Nothing in the data should change when you return it, but leave the pictures out.

Pictures paired with source code:
▬▬▬▬▬▬▬▬▬▬

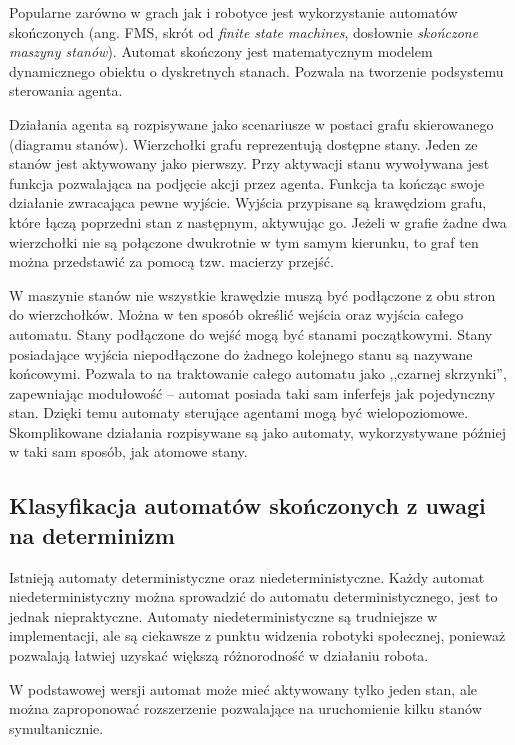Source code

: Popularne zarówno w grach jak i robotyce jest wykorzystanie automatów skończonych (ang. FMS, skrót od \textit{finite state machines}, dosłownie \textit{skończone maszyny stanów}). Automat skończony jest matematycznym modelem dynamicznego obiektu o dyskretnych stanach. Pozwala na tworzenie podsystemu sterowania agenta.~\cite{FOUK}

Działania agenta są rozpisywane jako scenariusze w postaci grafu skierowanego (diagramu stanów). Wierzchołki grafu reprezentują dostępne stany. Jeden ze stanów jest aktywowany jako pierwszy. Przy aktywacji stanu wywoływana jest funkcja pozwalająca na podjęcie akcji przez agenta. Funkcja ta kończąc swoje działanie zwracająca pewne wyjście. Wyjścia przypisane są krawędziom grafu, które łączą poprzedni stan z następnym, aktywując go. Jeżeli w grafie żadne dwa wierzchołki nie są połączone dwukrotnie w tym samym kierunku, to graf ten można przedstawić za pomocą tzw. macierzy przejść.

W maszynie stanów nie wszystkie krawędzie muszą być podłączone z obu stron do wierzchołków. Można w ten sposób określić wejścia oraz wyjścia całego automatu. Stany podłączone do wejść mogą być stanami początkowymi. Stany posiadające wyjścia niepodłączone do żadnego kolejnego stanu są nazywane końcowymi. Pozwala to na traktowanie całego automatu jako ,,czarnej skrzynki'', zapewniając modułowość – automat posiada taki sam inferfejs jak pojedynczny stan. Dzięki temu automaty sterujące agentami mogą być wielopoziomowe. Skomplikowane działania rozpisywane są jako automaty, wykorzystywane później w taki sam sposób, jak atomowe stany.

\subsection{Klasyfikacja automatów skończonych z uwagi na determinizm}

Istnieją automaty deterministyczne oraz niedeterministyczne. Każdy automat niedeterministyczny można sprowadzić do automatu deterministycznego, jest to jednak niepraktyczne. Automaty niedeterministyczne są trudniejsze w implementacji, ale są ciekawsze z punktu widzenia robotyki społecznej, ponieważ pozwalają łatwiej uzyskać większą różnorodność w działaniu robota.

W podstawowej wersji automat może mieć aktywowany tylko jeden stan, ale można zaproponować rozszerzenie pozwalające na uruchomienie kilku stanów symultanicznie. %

▬▬▬▬▬▬▬▬▬▬

▶ [Exercise result]
Source code

: Popularne zarówno w grach jak i robotyce jest wykorzystanie automatów skończonych (ang. FMS, skrót od \textit{finite state machines}, dosłownie \textit{skończone maszyny stanów}). Automat skończony jest matematycznym modelem dynamicznego obiektu o dyskretnych stanach. Pozwala na tworzenie podsystemu sterowania agenta.~\cite{FOUK}

Działania agenta są rozpisywane jako scenariusze w postaci grafu skierowanego (diagramu stanów). Wierzchołki grafu reprezentują dostępne stany. Jeden ze stanów jest aktywowany jako pierwszy. Przy aktywacji stanu wywoływana jest funkcja pozwalająca na podjęcie akcji przez agenta. Funkcja ta kończąc swoje działanie zwracająca pewne wyjście. Wyjścia przypisane są krawędziom grafu, które łączą poprzedni stan z następnym, aktywując go. Jeżeli w grafie żadne dwa wierzchołki nie są połączone dwukrotnie w tym samym kierunku, to graf ten można przedstawić za pomocą tzw. macierzy przejść.

W maszynie stanów nie wszystkie krawędzie muszą być podłączone z obu stron do wierzchołków. Można w ten sposób określić wejścia oraz wyjścia całego automatu. Stany podłączone do wejść mogą być stanami początkowymi. Stany posiadające wyjścia niepodłączone do żadnego kolejnego stanu są nazywane końcowymi. Pozwala to na traktowanie całego automatu jako ,,czarnej skrzynki'', zapewniając modułowość – automat posiada taki sam inferfejs jak pojedynczny stan. Dzięki temu automaty sterujące agentami mogą być wielopoziomowe. Skomplikowane działania rozpisywane są jako automaty, wykorzystywane później w taki sam sposób, jak atomowe stany.

\subsection{Klasyfikacja automatów skończonych z uwagi na determinizm}

Istnieją automaty deterministyczne oraz niedeterministyczne. Każdy automat niedeterministyczny można sprowadzić do automatu deterministycznego, jest to jednak niepraktyczne. Automaty niedeterministyczne są trudniejsze w implementacji, ale są ciekawsze z punktu widzenia robotyki społecznej, ponieważ pozwalają łatwiej uzyskać większą różnorodność w działaniu robota.

W podstawowej wersji automat może mieć aktywowany tylko jeden stan, ale można zaproponować rozszerzenie pozwalające na uruchomienie kilku stanów symultanicznie. %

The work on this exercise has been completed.